Rendered images with source text
__________________________________________________

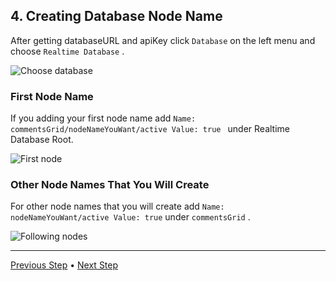 ## 4. Creating Database Node Name

After getting databaseURL and apiKey click `Database` on the left menu and choose `Realtime Database` .

![Choose database](https://github.com/TugayYaldiz/vue-comment-grid/blob/master/docs/img/creating-node-names/choose-db.gif?raw=true)

### First Node Name

If you adding your first node name add `Name: commentsGrid/nodeNameYouWant/active Value: true ` under Realtime Database Root.

![First node](https://github.com/TugayYaldiz/vue-comment-grid/blob/master/docs/img/creating-node-names/first-node.gif?raw=true)

### Other Node Names That You Will Create

For other node names that you will create add `Name: nodeNameYouWant/active Value: true` under `commentsGrid` .

![Following nodes](https://github.com/TugayYaldiz/vue-comment-grid/blob/master/docs/img/creating-node-names/following-nodes.gif?raw=true)

---
[Previous Step](https://github.com/TugayYaldiz/vue-comment-grid/blob/master/docs/get-base-url-api-key.md) • [Next Step](https://github.com/TugayYaldiz/vue-comment-grid/blob/master/docs/database-rules.md)
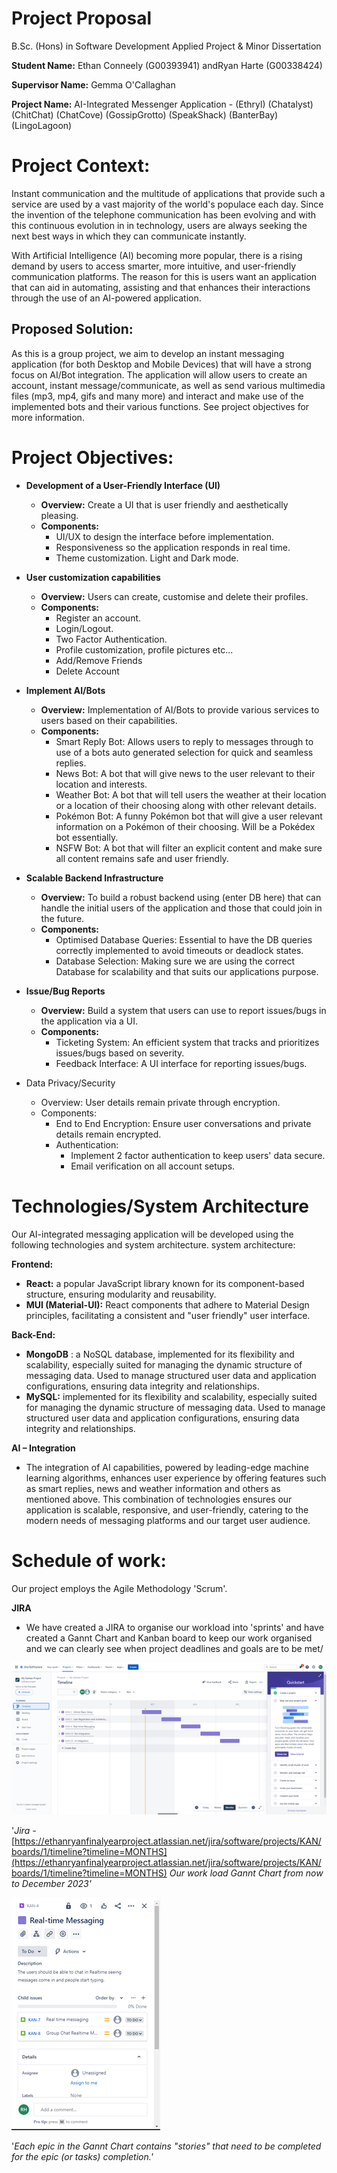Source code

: # Project Proposal

B.Sc. (Hons) in Software Development Applied Project & Minor Dissertation

**Student Name:** Ethan Conneely (G00393941) andRyan Harte (G00338424)

**Supervisor Name:** Gemma O'Callaghan

**Project Name:** AI-Integrated Messenger Application - (Ethryl) (Chatalyst) (ChitChat) (ChatCove) (GossipGrotto) (SpeakShack) (BanterBay) (LingoLagoon)

# Project Context:

Instant communication and the multitude of applications that provide such a service are used by a vast majority of the world's populace each day. Since the invention of the telephone communication has been evolving and with this continuous evolution in in technology, users are always seeking the next best ways in which they can communicate instantly.

With Artificial Intelligence (AI) becoming more popular, there is a rising demand by users to access smarter, more intuitive, and user-friendly communication platforms. The reason for this is users want an application that can aid in automating, assisting and that enhances their interactions through the use of an AI-powered application.

## Proposed Solution:

As this is a group project, we aim to develop an instant messaging application (for both Desktop and Mobile Devices) that will have a strong focus on AI/Bot integration. The application will allow users to create an account, instant message/communicate, as well as send various multimedia files (mp3, mp4, gifs and many more) and interact and make use of the implemented bots and their various functions. See project objectives for more information.

# Project Objectives:

- **Development of a User-Friendly Interface (UI)**
  - **Overview:** Create a UI that is user friendly and aesthetically pleasing.
  - **Components:**
    - UI/UX to design the interface before implementation.
    - Responsiveness so the application responds in real time.
    - Theme customization. Light and Dark mode.

- **User customization capabilities**
  - **Overview:** Users can create, customise and delete their profiles.
  - **Components:**
    - Register an account.
    - Login/Logout.
    - Two Factor Authentication.
    - Profile customization, profile pictures etc...
    - Add/Remove Friends
    - Delete Account

- **Implement AI/Bots**
  - **Overview:** Implementation of AI/Bots to provide various services to users based on their capabilities.
  - **Components:**
    - Smart Reply Bot: Allows users to reply to messages through to use of a bots auto generated selection for quick and seamless replies.
    - News Bot: A bot that will give news to the user relevant to their location and interests.
    - Weather Bot: A bot that will tell users the weather at their location or a location of their choosing along with other relevant details.
    - Pokémon Bot: A funny Pokémon bot that will give a user relevant information on a Pokémon of their choosing. Will be a Pokédex bot essentially.
    - NSFW Bot: A bot that will filter an explicit content and make sure all content remains safe and user friendly.

- **Scalable Backend Infrastructure**
  - **Overview:** To build a robust backend using (enter DB here) that can handle the initial users of the application and those that could join in the future.
  - **Components:**
    - Optimised Database Queries: Essential to have the DB queries correctly implemented to avoid timeouts or deadlock states.
    - Database Selection: Making sure we are using the correct Database for scalability and that suits our applications purpose.

- **Issue/Bug Reports**
  - **Overview:** Build a system that users can use to report issues/bugs in the application via a UI.
  - **Components:**
    - Ticketing System: An efficient system that tracks and prioritizes issues/bugs based on severity.
    - Feedback Interface: A UI interface for reporting issues/bugs.

- Data Privacy/Security
  - Overview: User details remain private through encryption.
  - Components:
    - End to End Encryption: Ensure user conversations and private details remain encrypted.
    - Authentication:
      - Implement 2 factor authentication to keep users' data secure.
      - Email verification on all account setups.

# Technologies/System Architecture

Our AI-integrated messaging application will be developed using the following technologies and system architecture. system architecture:

**Frontend:**

- **React:** a popular JavaScript library known for its component-based structure, ensuring modularity and reusability.
- **MUI (Material-UI):** React components that adhere to Material Design principles, facilitating a consistent and "user friendly" user interface.

**Back-End:**

- **MongoDB** : a NoSQL database, implemented for its flexibility and scalability, especially suited for managing the dynamic structure of messaging data. Used to manage structured user data and application configurations, ensuring data integrity and relationships.
- **MySQL:** implemented for its flexibility and scalability, especially suited for managing the dynamic structure of messaging data. Used to manage structured user data and application configurations, ensuring data integrity and relationships.

**AI – Integration**

- The integration of AI capabilities, powered by leading-edge machine learning algorithms, enhances user experience by offering features such as smart replies, news and weather information and others as mentioned above. This combination of technologies ensures our application is scalable, responsive, and user-friendly, catering to the modern needs of messaging platforms and our target user audience.

# Schedule of work:

Our project employs the Agile Methodology 'Scrum'.

**JIRA**

- We have created a JIRA to organise our workload into 'sprints' and have created a Gannt Chart and Kanban board to keep our work organised and we can clearly see when project deadlines and goals are to be met/

![](/Documentation/images/jira1.png)

'_Jira -_ [https://ethanryanfinalyearproject.atlassian.net/jira/software/projects/KAN/boards/1/timeline?timeline=MONTHS](https://ethanryanfinalyearproject.atlassian.net/jira/software/projects/KAN/boards/1/timeline?timeline=MONTHS)
 _Our work load Gannt Chart from now to December 2023'_

![](/Documentation/images/jira2.png)

'_Each epic in the Gannt Chart contains "stories" that need to be completed for the epic (or tasks) completion.'_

__________________________________________________

_WHAT IS EXPECTED_
Repeat each entry above word for word, leaving every picture out.

_SOLUTION_
 ## 4. Creating Database Node Name

After getting databaseURL and apiKey click `Database` on the left menu and choose `Realtime Database` .

![Choose database](https://github.com/TugayYaldiz/vue-comment-grid/blob/master/docs/img/creating-node-names/choose-db.gif?raw=true)

### First Node Name

If you adding your first node name add `Name: commentsGrid/nodeNameYouWant/active Value: true ` under Realtime Database Root.

![First node](https://github.com/TugayYaldiz/vue-comment-grid/blob/master/docs/img/creating-node-names/first-node.gif?raw=true)

### Other Node Names That You Will Create

For other node names that you will create add `Name: nodeNameYouWant/active Value: true` under `commentsGrid` .

![Following nodes](https://github.com/TugayYaldiz/vue-comment-grid/blob/master/docs/img/creating-node-names/following-nodes.gif?raw=true)

---
[Previous Step](https://github.com/TugayYaldiz/vue-comment-grid/blob/master/docs/get-base-url-api-key.md) • [Next Step](https://github.com/TugayYaldiz/vue-comment-grid/blob/master/docs/database-rules.md)
Source code

: # Project Proposal

B.Sc. (Hons) in Software Development Applied Project & Minor Dissertation

**Student Name:** Ethan Conneely (G00393941) andRyan Harte (G00338424)

**Supervisor Name:** Gemma O'Callaghan

**Project Name:** AI-Integrated Messenger Application - (Ethryl) (Chatalyst) (ChitChat) (ChatCove) (GossipGrotto) (SpeakShack) (BanterBay) (LingoLagoon)

# Project Context:

Instant communication and the multitude of applications that provide such a service are used by a vast majority of the world's populace each day. Since the invention of the telephone communication has been evolving and with this continuous evolution in in technology, users are always seeking the next best ways in which they can communicate instantly.

With Artificial Intelligence (AI) becoming more popular, there is a rising demand by users to access smarter, more intuitive, and user-friendly communication platforms. The reason for this is users want an application that can aid in automating, assisting and that enhances their interactions through the use of an AI-powered application.

## Proposed Solution:

As this is a group project, we aim to develop an instant messaging application (for both Desktop and Mobile Devices) that will have a strong focus on AI/Bot integration. The application will allow users to create an account, instant message/communicate, as well as send various multimedia files (mp3, mp4, gifs and many more) and interact and make use of the implemented bots and their various functions. See project objectives for more information.

# Project Objectives:

- **Development of a User-Friendly Interface (UI)**
  - **Overview:** Create a UI that is user friendly and aesthetically pleasing.
  - **Components:**
    - UI/UX to design the interface before implementation.
    - Responsiveness so the application responds in real time.
    - Theme customization. Light and Dark mode.

- **User customization capabilities**
  - **Overview:** Users can create, customise and delete their profiles.
  - **Components:**
    - Register an account.
    - Login/Logout.
    - Two Factor Authentication.
    - Profile customization, profile pictures etc...
    - Add/Remove Friends
    - Delete Account

- **Implement AI/Bots**
  - **Overview:** Implementation of AI/Bots to provide various services to users based on their capabilities.
  - **Components:**
    - Smart Reply Bot: Allows users to reply to messages through to use of a bots auto generated selection for quick and seamless replies.
    - News Bot: A bot that will give news to the user relevant to their location and interests.
    - Weather Bot: A bot that will tell users the weather at their location or a location of their choosing along with other relevant details.
    - Pokémon Bot: A funny Pokémon bot that will give a user relevant information on a Pokémon of their choosing. Will be a Pokédex bot essentially.
    - NSFW Bot: A bot that will filter an explicit content and make sure all content remains safe and user friendly.

- **Scalable Backend Infrastructure**
  - **Overview:** To build a robust backend using (enter DB here) that can handle the initial users of the application and those that could join in the future.
  - **Components:**
    - Optimised Database Queries: Essential to have the DB queries correctly implemented to avoid timeouts or deadlock states.
    - Database Selection: Making sure we are using the correct Database for scalability and that suits our applications purpose.

- **Issue/Bug Reports**
  - **Overview:** Build a system that users can use to report issues/bugs in the application via a UI.
  - **Components:**
    - Ticketing System: An efficient system that tracks and prioritizes issues/bugs based on severity.
    - Feedback Interface: A UI interface for reporting issues/bugs.

- Data Privacy/Security
  - Overview: User details remain private through encryption.
  - Components:
    - End to End Encryption: Ensure user conversations and private details remain encrypted.
    - Authentication:
      - Implement 2 factor authentication to keep users' data secure.
      - Email verification on all account setups.

# Technologies/System Architecture

Our AI-integrated messaging application will be developed using the following technologies and system architecture. system architecture:

**Frontend:**

- **React:** a popular JavaScript library known for its component-based structure, ensuring modularity and reusability.
- **MUI (Material-UI):** React components that adhere to Material Design principles, facilitating a consistent and "user friendly" user interface.

**Back-End:**

- **MongoDB** : a NoSQL database, implemented for its flexibility and scalability, especially suited for managing the dynamic structure of messaging data. Used to manage structured user data and application configurations, ensuring data integrity and relationships.
- **MySQL:** implemented for its flexibility and scalability, especially suited for managing the dynamic structure of messaging data. Used to manage structured user data and application configurations, ensuring data integrity and relationships.

**AI – Integration**

- The integration of AI capabilities, powered by leading-edge machine learning algorithms, enhances user experience by offering features such as smart replies, news and weather information and others as mentioned above. This combination of technologies ensures our application is scalable, responsive, and user-friendly, catering to the modern needs of messaging platforms and our target user audience.

# Schedule of work:

Our project employs the Agile Methodology 'Scrum'.

**JIRA**

- We have created a JIRA to organise our workload into 'sprints' and have created a Gannt Chart and Kanban board to keep our work organised and we can clearly see when project deadlines and goals are to be met/

![](/Documentation/images/jira1.png)

'_Jira -_ [https://ethanryanfinalyearproject.atlassian.net/jira/software/projects/KAN/boards/1/timeline?timeline=MONTHS](https://ethanryanfinalyearproject.atlassian.net/jira/software/projects/KAN/boards/1/timeline?timeline=MONTHS)
 _Our work load Gannt Chart from now to December 2023'_

![](/Documentation/images/jira2.png)

'_Each epic in the Gannt Chart contains "stories" that need to be completed for the epic (or tasks) completion.'_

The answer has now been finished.